**GOAL OF THE EXERCISE:**
How many lines of the data include the string "ExecutionPolicy"? State the number and nothing else.

-------- INPUT DATA

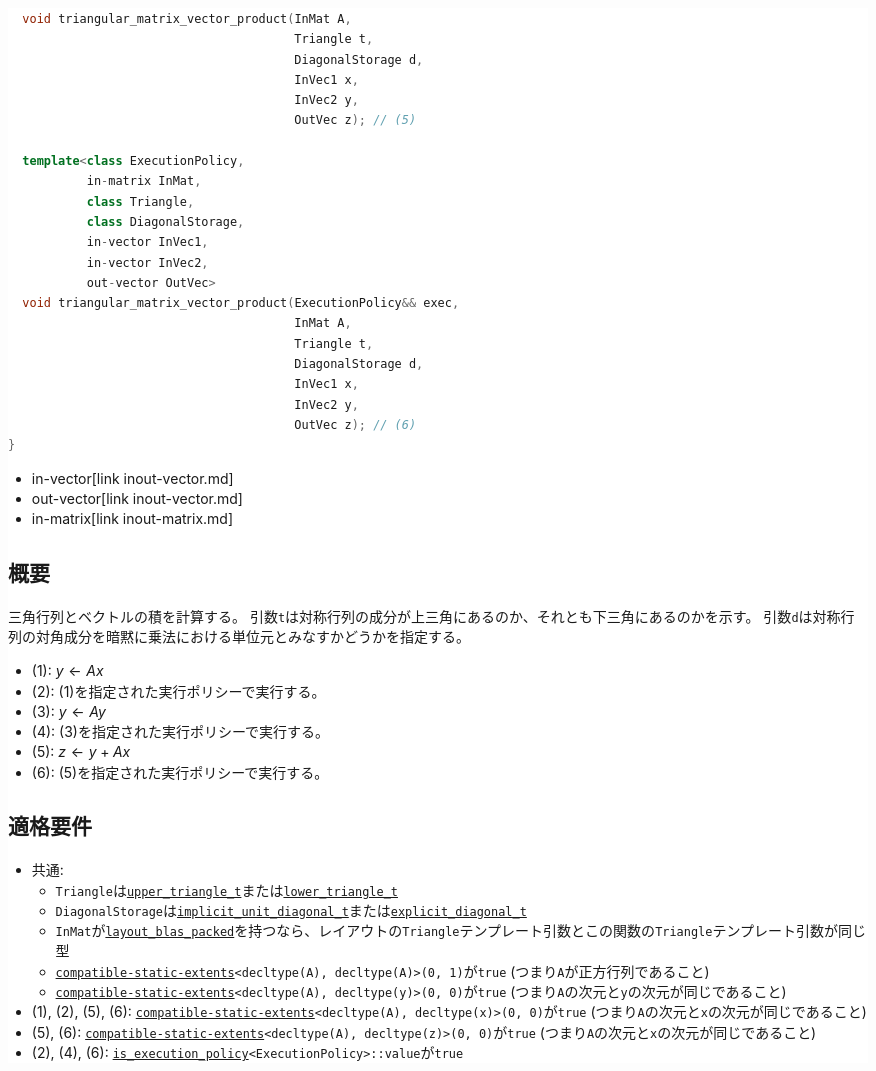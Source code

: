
 ```cpp
  void triangular_matrix_vector_product(InMat A,
                                        Triangle t,
                                        DiagonalStorage d,
                                        InVec1 x,
                                        InVec2 y,
                                        OutVec z); // (5)

  template<class ExecutionPolicy,
           in-matrix InMat,
           class Triangle,
           class DiagonalStorage,
           in-vector InVec1,
           in-vector InVec2,
           out-vector OutVec>
  void triangular_matrix_vector_product(ExecutionPolicy&& exec,
                                        InMat A,
                                        Triangle t,
                                        DiagonalStorage d,
                                        InVec1 x,
                                        InVec2 y,
                                        OutVec z); // (6)
}
```
* in-vector[link inout-vector.md]
* out-vector[link inout-vector.md]
* in-matrix[link inout-matrix.md]

## 概要
三角行列とベクトルの積を計算する。
引数`t`は対称行列の成分が上三角にあるのか、それとも下三角にあるのかを示す。
引数`d`は対称行列の対角成分を暗黙に乗法における単位元とみなすかどうかを指定する。

- (1): $y \leftarrow Ax$
- (2): (1)を指定された実行ポリシーで実行する。
- (3): $y \leftarrow Ay$
- (4): (3)を指定された実行ポリシーで実行する。
- (5): $z \leftarrow y + Ax$
- (6): (5)を指定された実行ポリシーで実行する。


## 適格要件
- 共通:
  + `Triangle`は[`upper_triangle_t`](upper_triangle_t.md)または[`lower_triangle_t`](lower_triangle_t.md)
  + `DiagonalStorage`は[`implicit_unit_diagonal_t`](implicit_unit_diagonal_t.md)または[`explicit_diagonal_t`](explicit_diagonal_t.md)
  + `InMat`が[`layout_blas_packed`](layout_blas_packed.md)を持つなら、レイアウトの`Triangle`テンプレート引数とこの関数の`Triangle`テンプレート引数が同じ型
  + [`compatible-static-extents`](compatible-static-extents.md)`<decltype(A), decltype(A)>(0, 1)`が`true` (つまり`A`が正方行列であること)
  + [`compatible-static-extents`](compatible-static-extents.md)`<decltype(A), decltype(y)>(0, 0)`が`true` (つまり`A`の次元と`y`の次元が同じであること)
- (1), (2), (5), (6): [`compatible-static-extents`](compatible-static-extents.md)`<decltype(A), decltype(x)>(0, 0)`が`true` (つまり`A`の次元と`x`の次元が同じであること)
- (5), (6): [`compatible-static-extents`](compatible-static-extents.md)`<decltype(A), decltype(z)>(0, 0)`が`true` (つまり`A`の次元と`x`の次元が同じであること)
- (2), (4), (6): [`is_execution_policy`](/reference/execution/is_execution_policy.md)`<ExecutionPolicy>::value`が`true`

----------------

**RESPONSE AREA:**
3